## EXERCISE
Your answer must be the line holding "这两个命令那些性子比较急的人应该会比较喜欢，因为它们一个是只查看的头几行（默认为 10 行，不足" followed by every later line through the end of the entries, exactly as written.

## DATA EXTRACTS
------------------------------------

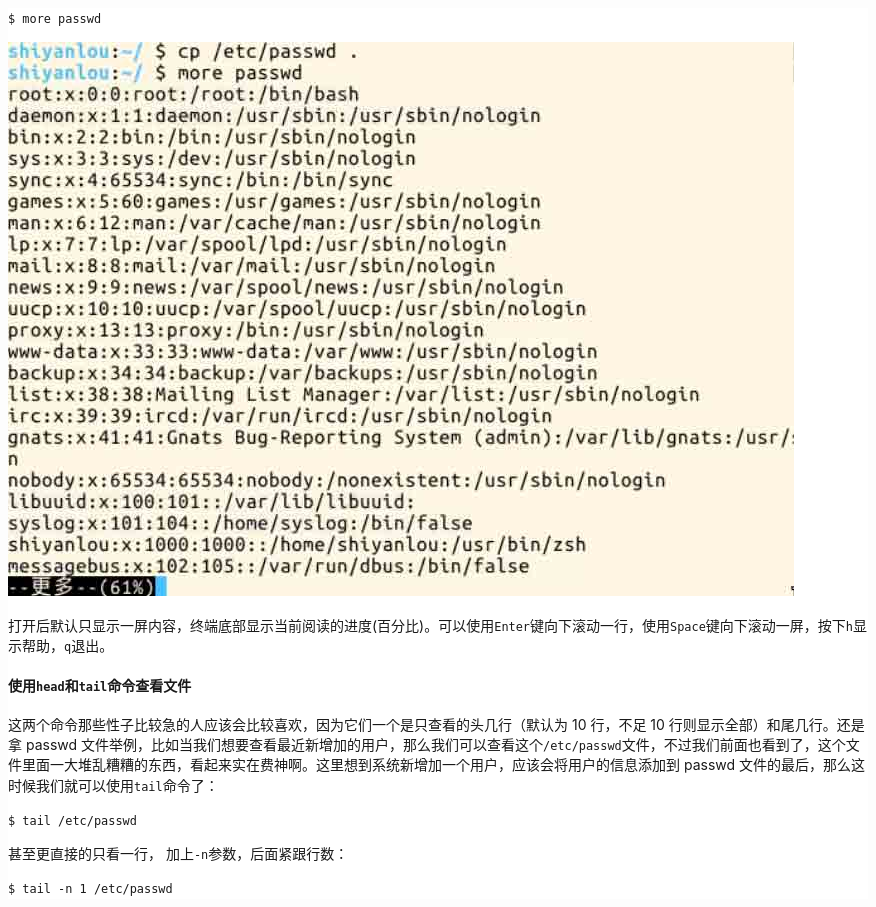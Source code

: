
 ```
$ more passwd 
```

![](img/4-12.jpg)

打开后默认只显示一屏内容，终端底部显示当前阅读的进度(百分比)。可以使用`Enter`键向下滚动一行，使用`Space`键向下滚动一屏，按下`h`显示帮助，`q`退出。

#### 使用`head`和`tail`命令查看文件

这两个命令那些性子比较急的人应该会比较喜欢，因为它们一个是只查看的头几行（默认为 10 行，不足 10 行则显示全部）和尾几行。还是拿 passwd 文件举例，比如当我们想要查看最近新增加的用户，那么我们可以查看这个`/etc/passwd`文件，不过我们前面也看到了，这个文件里面一大堆乱糟糟的东西，看起来实在费神啊。这里想到系统新增加一个用户，应该会将用户的信息添加到 passwd 文件的最后，那么这时候我们就可以使用`tail`命令了：

```
$ tail /etc/passwd 
```

甚至更直接的只看一行， 加上`-n`参数，后面紧跟行数：

```
$ tail -n 1 /etc/passwd 
```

------------------------------------

## WRITTEN RESPONSE
这两个命令那些性子比较急的人应该会比较喜欢，因为它们一个是只查看的头几行（默认为 10 行，不足 10 行则显示全部）和尾几行。还是拿 passwd 文件举例，比如当我们想要查看最近新增加的用户，那么我们可以查看这个`/etc/passwd`文件，不过我们前面也看到了，这个文件里面一大堆乱糟糟的东西，看起来实在费神啊。这里想到系统新增加一个用户，应该会将用户的信息添加到 passwd 文件的最后，那么这时候我们就可以使用`tail`命令了：

```
$ tail /etc/passwd 
```

甚至更直接的只看一行， 加上`-n`参数，后面紧跟行数：

```
$ tail -n 1 /etc/passwd 
```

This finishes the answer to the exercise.